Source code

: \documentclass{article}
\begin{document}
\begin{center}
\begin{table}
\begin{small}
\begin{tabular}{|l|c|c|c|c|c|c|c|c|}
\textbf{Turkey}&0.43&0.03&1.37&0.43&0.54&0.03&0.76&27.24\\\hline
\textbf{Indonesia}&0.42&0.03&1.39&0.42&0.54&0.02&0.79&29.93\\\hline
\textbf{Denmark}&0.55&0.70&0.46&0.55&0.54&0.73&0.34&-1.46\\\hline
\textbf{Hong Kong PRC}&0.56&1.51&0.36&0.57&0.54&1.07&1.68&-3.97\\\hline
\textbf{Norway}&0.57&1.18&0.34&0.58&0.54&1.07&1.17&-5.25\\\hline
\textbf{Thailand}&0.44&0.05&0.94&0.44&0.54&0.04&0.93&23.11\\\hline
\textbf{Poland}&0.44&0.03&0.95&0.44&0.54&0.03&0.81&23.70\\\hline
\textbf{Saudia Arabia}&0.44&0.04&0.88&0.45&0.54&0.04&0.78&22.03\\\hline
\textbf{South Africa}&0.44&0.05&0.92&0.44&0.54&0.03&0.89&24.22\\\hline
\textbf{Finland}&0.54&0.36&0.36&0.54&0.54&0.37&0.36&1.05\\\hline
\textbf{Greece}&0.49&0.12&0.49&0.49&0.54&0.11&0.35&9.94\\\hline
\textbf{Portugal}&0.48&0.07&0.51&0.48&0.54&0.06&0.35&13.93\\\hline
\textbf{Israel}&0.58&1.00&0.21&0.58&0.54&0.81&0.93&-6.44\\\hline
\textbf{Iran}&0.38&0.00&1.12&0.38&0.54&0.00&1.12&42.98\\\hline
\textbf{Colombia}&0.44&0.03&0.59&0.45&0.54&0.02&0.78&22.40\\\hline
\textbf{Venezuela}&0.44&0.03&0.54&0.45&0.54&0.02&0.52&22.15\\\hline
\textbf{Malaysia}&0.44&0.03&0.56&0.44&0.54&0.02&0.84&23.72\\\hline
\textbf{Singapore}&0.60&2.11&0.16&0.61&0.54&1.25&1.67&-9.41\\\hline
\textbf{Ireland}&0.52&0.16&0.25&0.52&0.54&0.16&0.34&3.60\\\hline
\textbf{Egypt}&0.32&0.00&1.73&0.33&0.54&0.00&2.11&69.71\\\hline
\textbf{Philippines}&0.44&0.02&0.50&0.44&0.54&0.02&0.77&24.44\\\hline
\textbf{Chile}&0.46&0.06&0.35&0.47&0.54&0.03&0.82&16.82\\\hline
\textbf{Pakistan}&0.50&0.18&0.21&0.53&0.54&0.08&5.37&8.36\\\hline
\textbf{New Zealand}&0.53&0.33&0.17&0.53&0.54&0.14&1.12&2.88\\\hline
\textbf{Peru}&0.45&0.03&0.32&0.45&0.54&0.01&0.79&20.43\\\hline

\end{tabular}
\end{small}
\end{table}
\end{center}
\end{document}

* * *

Your job is to output all of the material exactly.

Source code

: \documentclass{article}
\begin{document}
\begin{center}
\begin{table}
\begin{small}
\begin{tabular}{|l|c|c|c|c|c|c|c|c|}
\textbf{Turkey}&0.43&0.03&1.37&0.43&0.54&0.03&0.76&27.24\\\hline
\textbf{Indonesia}&0.42&0.03&1.39&0.42&0.54&0.02&0.79&29.93\\\hline
\textbf{Denmark}&0.55&0.70&0.46&0.55&0.54&0.73&0.34&-1.46\\\hline
\textbf{Hong Kong PRC}&0.56&1.51&0.36&0.57&0.54&1.07&1.68&-3.97\\\hline
\textbf{Norway}&0.57&1.18&0.34&0.58&0.54&1.07&1.17&-5.25\\\hline
\textbf{Thailand}&0.44&0.05&0.94&0.44&0.54&0.04&0.93&23.11\\\hline
\textbf{Poland}&0.44&0.03&0.95&0.44&0.54&0.03&0.81&23.70\\\hline
\textbf{Saudia Arabia}&0.44&0.04&0.88&0.45&0.54&0.04&0.78&22.03\\\hline
\textbf{South Africa}&0.44&0.05&0.92&0.44&0.54&0.03&0.89&24.22\\\hline
\textbf{Finland}&0.54&0.36&0.36&0.54&0.54&0.37&0.36&1.05\\\hline
\textbf{Greece}&0.49&0.12&0.49&0.49&0.54&0.11&0.35&9.94\\\hline
\textbf{Portugal}&0.48&0.07&0.51&0.48&0.54&0.06&0.35&13.93\\\hline
\textbf{Israel}&0.58&1.00&0.21&0.58&0.54&0.81&0.93&-6.44\\\hline
\textbf{Iran}&0.38&0.00&1.12&0.38&0.54&0.00&1.12&42.98\\\hline
\textbf{Colombia}&0.44&0.03&0.59&0.45&0.54&0.02&0.78&22.40\\\hline
\textbf{Venezuela}&0.44&0.03&0.54&0.45&0.54&0.02&0.52&22.15\\\hline
\textbf{Malaysia}&0.44&0.03&0.56&0.44&0.54&0.02&0.84&23.72\\\hline
\textbf{Singapore}&0.60&2.11&0.16&0.61&0.54&1.25&1.67&-9.41\\\hline
\textbf{Ireland}&0.52&0.16&0.25&0.52&0.54&0.16&0.34&3.60\\\hline
\textbf{Egypt}&0.32&0.00&1.73&0.33&0.54&0.00&2.11&69.71\\\hline
\textbf{Philippines}&0.44&0.02&0.50&0.44&0.54&0.02&0.77&24.44\\\hline
\textbf{Chile}&0.46&0.06&0.35&0.47&0.54&0.03&0.82&16.82\\\hline
\textbf{Pakistan}&0.50&0.18&0.21&0.53&0.54&0.08&5.37&8.36\\\hline
\textbf{New Zealand}&0.53&0.33&0.17&0.53&0.54&0.14&1.12&2.88\\\hline
\textbf{Peru}&0.45&0.03&0.32&0.45&0.54&0.01&0.79&20.43\\\hline

\end{tabular}
\end{small}
\end{table}
\end{center}
\end{document}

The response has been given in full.